Monday, April 28, 2014

Tax Reform is the Only Way to Address Income Inequality

1st, let me say I do not support a marginal tax rate (State & Federal) above 46%, which is where it is now in most high tax states.  (NY's 7% + (93% * 39%) + 1.5%) = 45%)  You need to keep more than 50% of your marginal wages to feel good about paying the 46% to the government.

So, if you are going to do something about Income Inequality it has to be through tax reform.  Tax Reform is also the only way to address unfair taking advantage of the tax system to avoid paying one's fair share schemes.  I am, of course, speaking about the so-called carried interest that allows hedge fund labor to be paid current income as "capital gains".   So these master's of the universe pay 15% or 20% while other forms of wages get taxed as high as 39% by the I.R.S.

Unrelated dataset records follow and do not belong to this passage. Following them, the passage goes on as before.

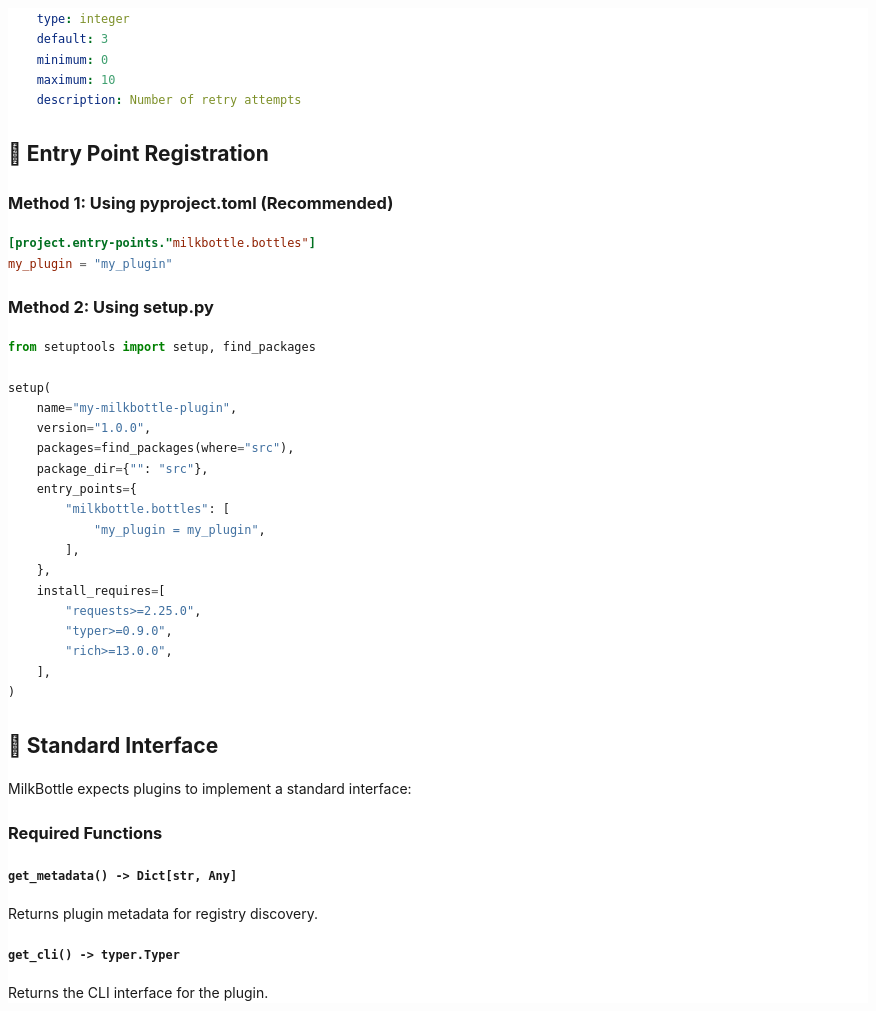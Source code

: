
 ```yaml
    type: integer
    default: 3
    minimum: 0
    maximum: 10
    description: Number of retry attempts
```

## 🔌 Entry Point Registration

### Method 1: Using pyproject.toml (Recommended)

```toml
[project.entry-points."milkbottle.bottles"]
my_plugin = "my_plugin"
```

### Method 2: Using setup.py

```python
from setuptools import setup, find_packages

setup(
    name="my-milkbottle-plugin",
    version="1.0.0",
    packages=find_packages(where="src"),
    package_dir={"": "src"},
    entry_points={
        "milkbottle.bottles": [
            "my_plugin = my_plugin",
        ],
    },
    install_requires=[
        "requests>=2.25.0",
        "typer>=0.9.0",
        "rich>=13.0.0",
    ],
)
```

## 🎯 Standard Interface

MilkBottle expects plugins to implement a standard interface:

### Required Functions

#### `get_metadata() -> Dict[str, Any]`

Returns plugin metadata for registry discovery.

#### `get_cli() -> typer.Typer`

Returns the CLI interface for the plugin.
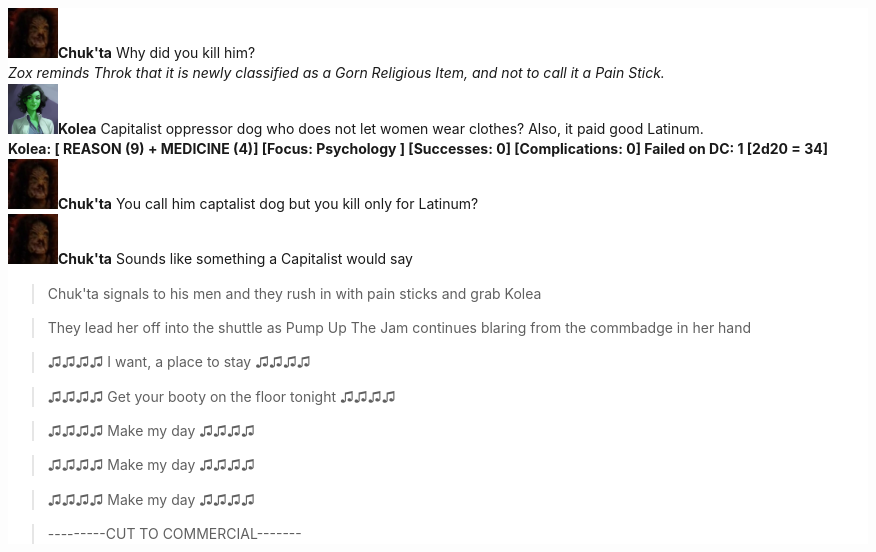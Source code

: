 <img src="../images/auto/Nausicaan1.png" alt="Chuk'ta" width="50" height="50">**Chuk'ta** Why did you kill him? <br />
*Zox reminds Throk that it is newly classified as a Gorn Religious Item, and not to call it a Pain Stick.*<br />
<img src="../images/auto/Kolea.png" alt="Kolea" width="50" height="50">**Kolea** Capitalist oppressor dog who does not let women wear clothes? Also, it paid good Latinum.<br />
**Kolea: [ REASON  (9) +  MEDICINE  (4)]
[Focus: Psychology ]
[Successes: 0] [Complications: 0]
Failed on DC: 1 [2d20 = 34]**<br />
<img src="../images/auto/Nausicaan1.png" alt="Chuk'ta" width="50" height="50">**Chuk'ta** You call him captalist dog but you kill only for Latinum?<br />
<img src="../images/auto/Nausicaan1.png" alt="Chuk'ta" width="50" height="50">**Chuk'ta** Sounds like something a Capitalist would say<br />
>Chuk'ta signals to his men and they rush in with pain sticks and grab Kolea<br />

>They lead her off into the shuttle as Pump Up The Jam continues blaring from the commbadge in her hand<br />

>♫♫♫♫ I want, a place to stay ♫♫♫♫<br />

>♫♫♫♫ Get your booty on the floor tonight ♫♫♫♫<br />

>♫♫♫♫ Make my day ♫♫♫♫<br />

>♫♫♫♫ Make my day ♫♫♫♫<br />

>♫♫♫♫ Make my day ♫♫♫♫<br />

>---------CUT TO COMMERCIAL-------<br />

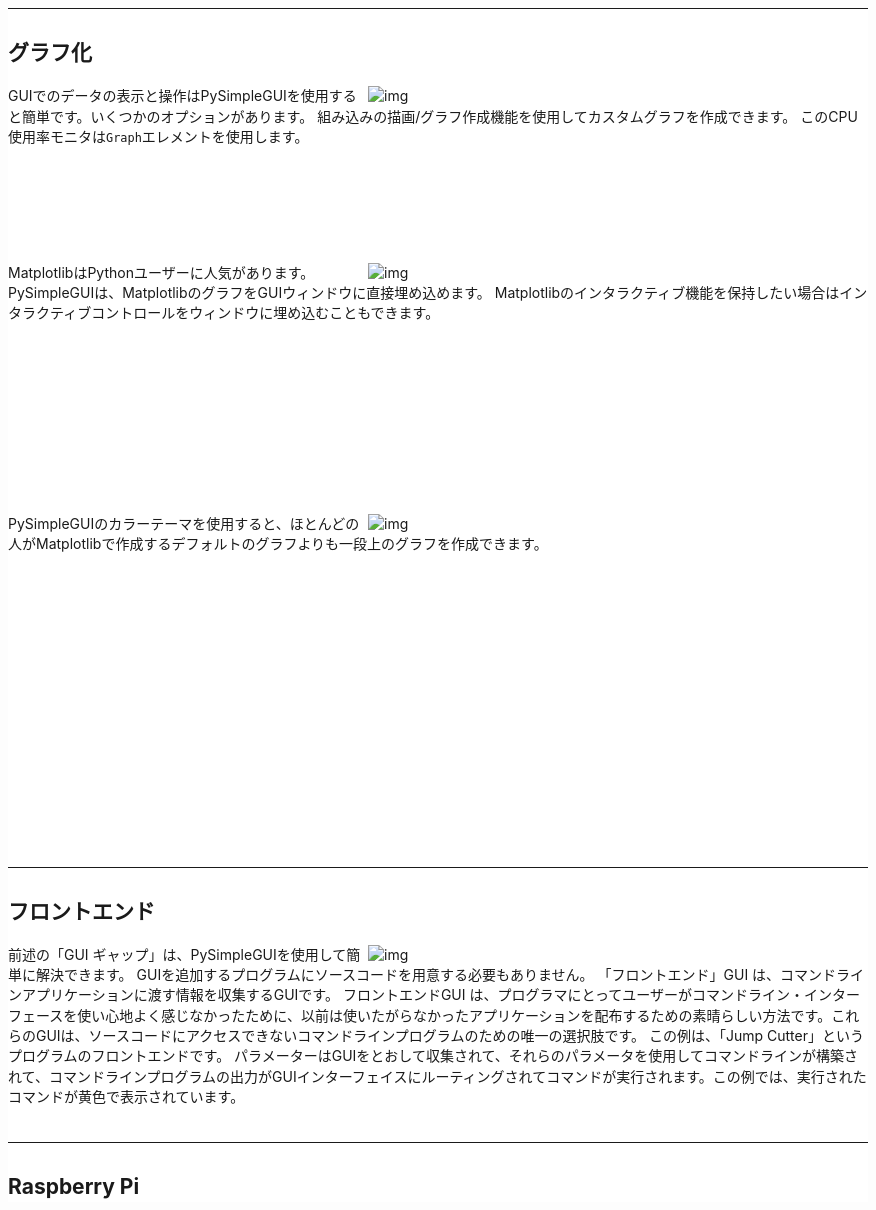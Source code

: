 
<hr>

## グラフ化

<a href="https://raw.githubusercontent.com/PySimpleGUI/PySimpleGUI/master/images/for_readme/CPU%20Cores%20Dashboard%202.gif"><img src="https://raw.githubusercontent.com/PySimpleGUI/PySimpleGUI/master/images/for_readme/CPU%20Cores%20Dashboard%202.gif"  alt="img" align="right" width="500px"></a>

GUIでのデータの表示と操作はPySimpleGUIを使用すると簡単です。いくつかのオプションがあります。
組み込みの描画/グラフ作成機能を使用してカスタムグラフを作成できます。 このCPU使用率モニタは`Graph`エレメントを使用します。
<br><br>
<br><br>
<br><br>

<a href="https://raw.githubusercontent.com/PySimpleGUI/PySimpleGUI/master/images/for_readme/Matplotlib.jpg"><img src="https://raw.githubusercontent.com/PySimpleGUI/PySimpleGUI/master/images/for_readme/Matplotlib.jpg"  alt="img" align="right" width="500px"></a>


MatplotlibはPythonユーザーに人気があります。 PySimpleGUIは、MatplotlibのグラフをGUIウィンドウに直接埋め込めます。 Matplotlibのインタラクティブ機能を保持したい場合はインタラクティブコントロールをウィンドウに埋め込むこともできます。

<br><br>
<br><br>
<br><br>
<br><br>

<a href="https://raw.githubusercontent.com/PySimpleGUI/PySimpleGUI/master/images/for_readme/Matplotlib2.jpg"><img src="https://raw.githubusercontent.com/PySimpleGUI/PySimpleGUI/master/images/for_readme/Matplotlib2.jpg"  alt="img" align="right" width="500px"></a>
PySimpleGUIのカラーテーマを使用すると、ほとんどの人がMatplotlibで作成するデフォルトのグラフよりも一段上のグラフを作成できます。

<br><br>
<br><br>
<br><br>
<br><br>
<br><br>
<br><br>
<br><br>

<hr>

## フロントエンド


<a href="https://raw.githubusercontent.com/PySimpleGUI/PySimpleGUI/master/images/for_readme/JumpCutter.png"><img src="https://raw.githubusercontent.com/PySimpleGUI/PySimpleGUI/master/images/for_readme/JumpCutter.png"  alt="img" align="right" width="500px"></a>

前述の「GUI ギャップ」は、PySimpleGUIを使用して簡単に解決できます。 GUIを追加するプログラムにソースコードを用意する必要もありません。 「フロントエンド」GUI は、コマンドラインアプリケーションに渡す情報を収集するGUIです。
フロントエンドGUI は、プログラマにとってユーザーがコマンドライン・インターフェースを使い心地よく感じなかったために、以前は使いたがらなかったアプリケーションを配布するための素晴らしい方法です。これらのGUIは、ソースコードにアクセスできないコマンドラインプログラムのための唯一の選択肢です。
この例は、「Jump Cutter」というプログラムのフロントエンドです。 パラメーターはGUIをとおして収集されて、それらのパラメータを使用してコマンドラインが構築されて、コマンドラインプログラムの出力がGUIインターフェイスにルーティングされてコマンドが実行されます。この例では、実行されたコマンドが黄色で表示されています。
<br><br>
<hr>

## Raspberry Pi
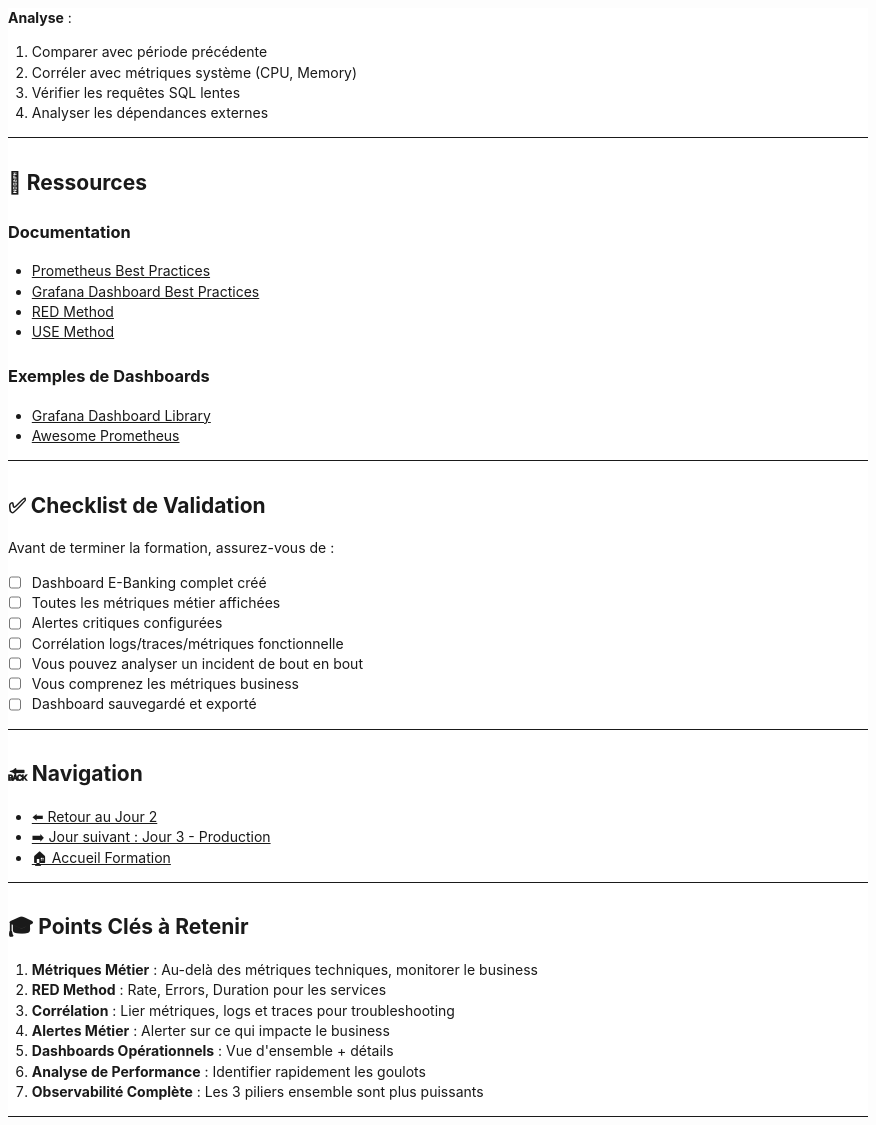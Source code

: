 **Analyse** :
1. Comparer avec période précédente
2. Corréler avec métriques système (CPU, Memory)
3. Vérifier les requêtes SQL lentes
4. Analyser les dépendances externes

---

## 📖 Ressources

### Documentation

- [Prometheus Best Practices](https://prometheus.io/docs/practices/)
- [Grafana Dashboard Best Practices](https://grafana.com/docs/grafana/latest/best-practices/)
- [RED Method](https://www.weave.works/blog/the-red-method-key-metrics-for-microservices-architecture/)
- [USE Method](http://www.brendangregg.com/usemethod.html)

### Exemples de Dashboards

- [Grafana Dashboard Library](https://grafana.com/grafana/dashboards/)
- [Awesome Prometheus](https://github.com/roaldnefs/awesome-prometheus)

---

## ✅ Checklist de Validation

Avant de terminer la formation, assurez-vous de :

- [ ] Dashboard E-Banking complet créé
- [ ] Toutes les métriques métier affichées
- [ ] Alertes critiques configurées
- [ ] Corrélation logs/traces/métriques fonctionnelle
- [ ] Vous pouvez analyser un incident de bout en bout
- [ ] Vous comprenez les métriques business
- [ ] Dashboard sauvegardé et exporté

---

## 🔙 Navigation

- [⬅️ Retour au Jour 2](../README.md)
- [➡️ Jour suivant : Jour 3 - Production](../../Day%203/README.md)
- [🏠 Accueil Formation](../../README-MAIN.md)

---

## 🎓 Points Clés à Retenir

1. **Métriques Métier** : Au-delà des métriques techniques, monitorer le business
2. **RED Method** : Rate, Errors, Duration pour les services
3. **Corrélation** : Lier métriques, logs et traces pour troubleshooting
4. **Alertes Métier** : Alerter sur ce qui impacte le business
5. **Dashboards Opérationnels** : Vue d'ensemble + détails
6. **Analyse de Performance** : Identifier rapidement les goulots
7. **Observabilité Complète** : Les 3 piliers ensemble sont plus puissants

---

I go down this path because Robert Solow wrote a very interesting piece in the current issue of The New Republic (you have to be a subscriber to read it, there are no freebies for magazine articles on-line) reviewing and adding to the work of Thomas Piketty on the inequality of wealth in the world over time.

This inequality has and will continue to increase after being reduced by 2 World Wars and the Depression.  Notice, the book focuses on inequality of wealth by economic classes and notes how normal and inevitable the existence of this inequality will be.  The real question is how should society view such inequality and put parameters around it.

The goal is not to eliminate it, but to bring about a fairness in funding society and incentives that help the most people achieve economic security.  A feeling that there was a lack of fairness in TARP and a sense of economic insecurity is what lays behind the founding of the Tea Party.

There can be no income for the masses without the capital of the upper class.  So confiscating this capital is not a path to be pursued.  The issue is how to create a system that is globally competitive and rewards effort.

Grover Norquist and his anti-every tax crowd are just trying to protect the existing wealthy in some application of the Ann Rand theories, which, not surprisingly, have been bastardized by the current GOP.  She believed in ultra-capitalism, but also was a supporter of women's rights.

So, what would tax reform look like.

1st, equalize the tax treatment of health insurance for individuals and company provided health insurance to incentivize the cessation of employer provided health insurance.  That would help equalize the cost of labor in the U.S. with the rest of the world and promote the return of manufacturing jobs to the U.S.

2nd, reduce the burden on income tax to pay for government by instituting a tax on consumption.  That would also encourage savings once income has exceeded a base level of costs.  Such a base level of costs, might also have a very low income tax rate.

3rd, make corporate tax rates real.  Right now various tax incentives offset so much tax that corporations pay little and substantial earnings get frozen overseas and not repatriated for investment in US assets or distribution to shareholders.  This is perverse.  Corporate taxation has lost all its rationality.

4th, Over 50% of the population makes too little to save very much.  They no longer get pensions other than Social Security.  A low tax rate on savings does not provide them with any incentive to save.  The top 10% of the U.S. population controls 70% of all capital.  They also earn 11.6% of all the income.  However, in calculating that, I started with the known fact that the top 1% get 10% of all the income.  So, the rest of the the top 10% (91st to 99%) get only about 10% in total of the income received by the top 1%.  That is a stunning inequality even at the top, but we are a capitalistic society so we should not be bothered by that distribution.  That is how society values labor.  What we should be concerned about is fairness in supporting the government and what policies we are encouraging.

These super income people do not need encouragement to save.  Our subsidizing them through lower taxes on capital gains and dividends are not encouraging anything that creates jobs in mega corporations.  We need a tax reform that limits capital gains and dividend preferential tax rates to those who have income and whose investments are in smaller businesses (perhaps limited to non-C Corporation entities) which employ people.  The bottom line of Piketty and Solow's work is we need a tax reform that reduces the preferential tax rates aimed at wealth creation and owned by the wealthy.  Keeping them for the less wealthy would encourage and provide the means for the less wealthy to save.

5th, the next 50 years will not enjoy the growth of the last 50 years.  There is too much capital, there is no low cost labor shock to come from another well educated economy, and productivity gains are now reducing wage gains and are going completely to capital.  The benefits of all this flow completely to the wealthy.  They need to pay their fair share so tax rates on the less wealthy can be reduced to allow the less wealthy to save for retirement, which is now one big unfunded mess as pension plans have been eliminated.  That is not simply a problem for the poor, it is a problem for much of the middle class and might encompass as much as the 70% of the population that earns less than $85,000 a year, which is not much for a family in an urban area.

6th, raise the minimum wage to a be a livable wage.  No one working 50 hours a week should be in poverty, but that will not help the millions of people who make substantially more than the minimum wage but are not saving for retirement because too much middle income money goes for taxes when the wealthy get all the tax subsidies.

Tax reform is the only way to address this.  I am sorry Dave Camp (R - Michigan) is retiring because I think he gets it.  Most politicians do not.